ACTIVITY: In the entries below, which lines run from the one containing "ilustrado e fotográfico." to the one containing "um prompt que"? Copy exactly those lines, ends included, and no others.

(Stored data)
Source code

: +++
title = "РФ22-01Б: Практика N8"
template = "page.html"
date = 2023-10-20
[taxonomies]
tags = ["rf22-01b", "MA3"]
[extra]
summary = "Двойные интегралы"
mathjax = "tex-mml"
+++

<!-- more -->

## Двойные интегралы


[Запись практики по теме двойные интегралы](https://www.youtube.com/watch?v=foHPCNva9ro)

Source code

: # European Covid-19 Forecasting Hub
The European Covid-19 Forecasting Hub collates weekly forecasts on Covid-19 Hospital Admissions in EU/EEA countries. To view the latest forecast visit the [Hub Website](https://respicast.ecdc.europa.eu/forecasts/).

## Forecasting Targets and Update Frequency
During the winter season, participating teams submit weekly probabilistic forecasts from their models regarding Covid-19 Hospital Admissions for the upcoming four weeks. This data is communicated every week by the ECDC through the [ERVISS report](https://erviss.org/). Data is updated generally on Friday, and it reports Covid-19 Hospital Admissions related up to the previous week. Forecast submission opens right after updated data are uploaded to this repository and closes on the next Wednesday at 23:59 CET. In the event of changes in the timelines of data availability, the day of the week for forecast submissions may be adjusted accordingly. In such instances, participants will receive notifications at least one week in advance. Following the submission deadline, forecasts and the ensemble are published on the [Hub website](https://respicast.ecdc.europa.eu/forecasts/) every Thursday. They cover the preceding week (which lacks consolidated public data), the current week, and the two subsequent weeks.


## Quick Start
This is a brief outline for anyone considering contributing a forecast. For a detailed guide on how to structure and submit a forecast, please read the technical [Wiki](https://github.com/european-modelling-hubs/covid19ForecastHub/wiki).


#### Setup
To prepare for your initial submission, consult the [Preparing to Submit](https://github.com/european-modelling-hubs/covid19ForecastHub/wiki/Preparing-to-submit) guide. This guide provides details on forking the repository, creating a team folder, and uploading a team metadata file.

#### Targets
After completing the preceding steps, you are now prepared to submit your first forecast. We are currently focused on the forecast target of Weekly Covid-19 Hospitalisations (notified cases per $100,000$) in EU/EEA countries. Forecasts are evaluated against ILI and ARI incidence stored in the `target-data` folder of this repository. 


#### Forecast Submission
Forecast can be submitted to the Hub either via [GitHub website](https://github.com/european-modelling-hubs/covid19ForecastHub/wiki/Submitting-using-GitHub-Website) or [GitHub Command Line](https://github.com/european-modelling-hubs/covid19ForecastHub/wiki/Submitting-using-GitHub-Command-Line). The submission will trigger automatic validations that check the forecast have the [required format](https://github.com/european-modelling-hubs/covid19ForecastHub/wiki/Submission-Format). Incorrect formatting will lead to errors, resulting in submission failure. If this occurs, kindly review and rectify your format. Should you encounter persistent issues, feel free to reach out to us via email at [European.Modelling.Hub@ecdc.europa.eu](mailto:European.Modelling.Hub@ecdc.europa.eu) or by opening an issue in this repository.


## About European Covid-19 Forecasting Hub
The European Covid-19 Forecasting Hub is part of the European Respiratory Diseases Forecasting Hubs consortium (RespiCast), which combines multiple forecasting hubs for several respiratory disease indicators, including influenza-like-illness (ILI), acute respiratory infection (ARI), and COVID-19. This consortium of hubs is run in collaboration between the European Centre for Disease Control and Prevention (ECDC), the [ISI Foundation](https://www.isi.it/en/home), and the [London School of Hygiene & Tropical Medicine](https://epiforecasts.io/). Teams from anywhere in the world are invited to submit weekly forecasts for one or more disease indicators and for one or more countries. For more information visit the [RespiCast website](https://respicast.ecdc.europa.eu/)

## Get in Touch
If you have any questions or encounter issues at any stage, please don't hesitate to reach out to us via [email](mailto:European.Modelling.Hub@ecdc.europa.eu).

==

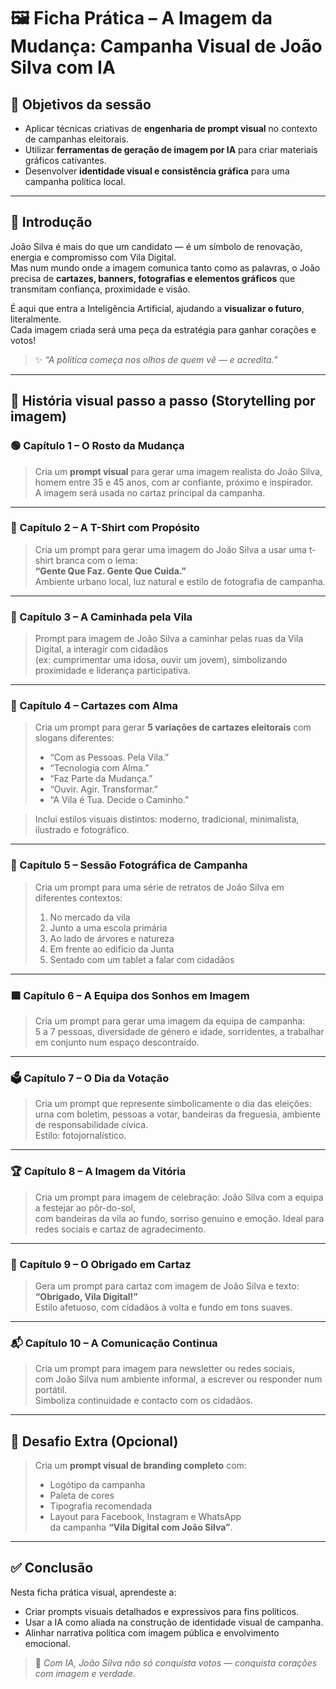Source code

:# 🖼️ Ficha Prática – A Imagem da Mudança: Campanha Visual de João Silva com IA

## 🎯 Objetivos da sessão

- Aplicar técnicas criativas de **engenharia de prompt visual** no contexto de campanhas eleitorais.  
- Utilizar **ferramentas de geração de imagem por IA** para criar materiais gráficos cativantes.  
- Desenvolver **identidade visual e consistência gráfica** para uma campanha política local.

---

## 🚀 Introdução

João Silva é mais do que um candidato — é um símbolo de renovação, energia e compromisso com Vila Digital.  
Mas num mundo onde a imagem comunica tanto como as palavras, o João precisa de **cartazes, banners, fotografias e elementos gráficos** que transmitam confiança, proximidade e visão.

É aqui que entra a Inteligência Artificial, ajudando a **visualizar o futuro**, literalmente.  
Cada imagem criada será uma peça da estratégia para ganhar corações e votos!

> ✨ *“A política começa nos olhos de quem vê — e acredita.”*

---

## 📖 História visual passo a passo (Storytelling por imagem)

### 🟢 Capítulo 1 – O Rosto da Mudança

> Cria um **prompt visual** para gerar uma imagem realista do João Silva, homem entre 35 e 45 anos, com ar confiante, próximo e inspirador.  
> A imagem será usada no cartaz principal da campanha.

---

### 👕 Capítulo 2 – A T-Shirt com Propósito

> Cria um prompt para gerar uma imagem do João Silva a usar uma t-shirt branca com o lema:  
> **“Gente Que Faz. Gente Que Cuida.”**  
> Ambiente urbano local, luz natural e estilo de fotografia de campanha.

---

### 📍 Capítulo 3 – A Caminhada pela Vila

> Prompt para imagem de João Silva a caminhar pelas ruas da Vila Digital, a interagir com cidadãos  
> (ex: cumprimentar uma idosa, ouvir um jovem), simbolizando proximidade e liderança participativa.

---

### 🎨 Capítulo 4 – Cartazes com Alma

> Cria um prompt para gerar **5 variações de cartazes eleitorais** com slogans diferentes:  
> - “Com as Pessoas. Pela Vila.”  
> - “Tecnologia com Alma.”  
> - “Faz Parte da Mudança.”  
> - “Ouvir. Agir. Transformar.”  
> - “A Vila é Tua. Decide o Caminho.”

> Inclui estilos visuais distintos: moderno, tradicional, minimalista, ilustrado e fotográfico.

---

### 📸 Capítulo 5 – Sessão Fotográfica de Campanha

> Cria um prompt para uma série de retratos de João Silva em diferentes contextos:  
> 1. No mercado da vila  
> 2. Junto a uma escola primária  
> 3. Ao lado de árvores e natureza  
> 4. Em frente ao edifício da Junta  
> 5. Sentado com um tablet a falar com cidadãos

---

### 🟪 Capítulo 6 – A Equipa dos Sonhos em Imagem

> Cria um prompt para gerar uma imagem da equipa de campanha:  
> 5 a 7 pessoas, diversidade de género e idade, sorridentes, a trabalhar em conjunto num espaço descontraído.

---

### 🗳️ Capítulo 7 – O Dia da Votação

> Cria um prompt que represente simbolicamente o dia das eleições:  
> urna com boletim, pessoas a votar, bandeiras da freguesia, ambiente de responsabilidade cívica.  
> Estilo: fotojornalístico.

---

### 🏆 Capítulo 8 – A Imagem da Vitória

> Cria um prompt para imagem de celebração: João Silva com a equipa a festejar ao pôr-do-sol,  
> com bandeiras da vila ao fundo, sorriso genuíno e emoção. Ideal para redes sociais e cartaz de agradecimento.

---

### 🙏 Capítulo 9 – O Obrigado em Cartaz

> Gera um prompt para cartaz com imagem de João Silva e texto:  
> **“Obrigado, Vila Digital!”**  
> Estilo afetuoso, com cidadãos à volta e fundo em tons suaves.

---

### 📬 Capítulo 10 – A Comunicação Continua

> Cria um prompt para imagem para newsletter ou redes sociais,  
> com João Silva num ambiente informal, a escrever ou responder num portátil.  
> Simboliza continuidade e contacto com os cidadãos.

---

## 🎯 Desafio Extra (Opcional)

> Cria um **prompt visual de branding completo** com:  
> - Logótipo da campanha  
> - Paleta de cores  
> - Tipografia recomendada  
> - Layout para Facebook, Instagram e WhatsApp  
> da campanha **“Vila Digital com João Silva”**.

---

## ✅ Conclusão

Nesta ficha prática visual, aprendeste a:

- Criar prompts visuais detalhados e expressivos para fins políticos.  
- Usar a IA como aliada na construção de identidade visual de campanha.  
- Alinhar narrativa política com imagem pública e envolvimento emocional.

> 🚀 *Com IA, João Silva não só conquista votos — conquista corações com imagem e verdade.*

ANSWER BELOW:
> Inclui estilos visuais distintos: moderno, tradicional, minimalista, ilustrado e fotográfico.

---

### 📸 Capítulo 5 – Sessão Fotográfica de Campanha

> Cria um prompt para uma série de retratos de João Silva em diferentes contextos:  
> 1. No mercado da vila  
> 2. Junto a uma escola primária  
> 3. Ao lado de árvores e natureza  
> 4. Em frente ao edifício da Junta  
> 5. Sentado com um tablet a falar com cidadãos

---

### 🟪 Capítulo 6 – A Equipa dos Sonhos em Imagem

> Cria um prompt para gerar uma imagem da equipa de campanha:  
> 5 a 7 pessoas, diversidade de género e idade, sorridentes, a trabalhar em conjunto num espaço descontraído.

---

### 🗳️ Capítulo 7 – O Dia da Votação

> Cria um prompt que represente simbolicamente o dia das eleições:  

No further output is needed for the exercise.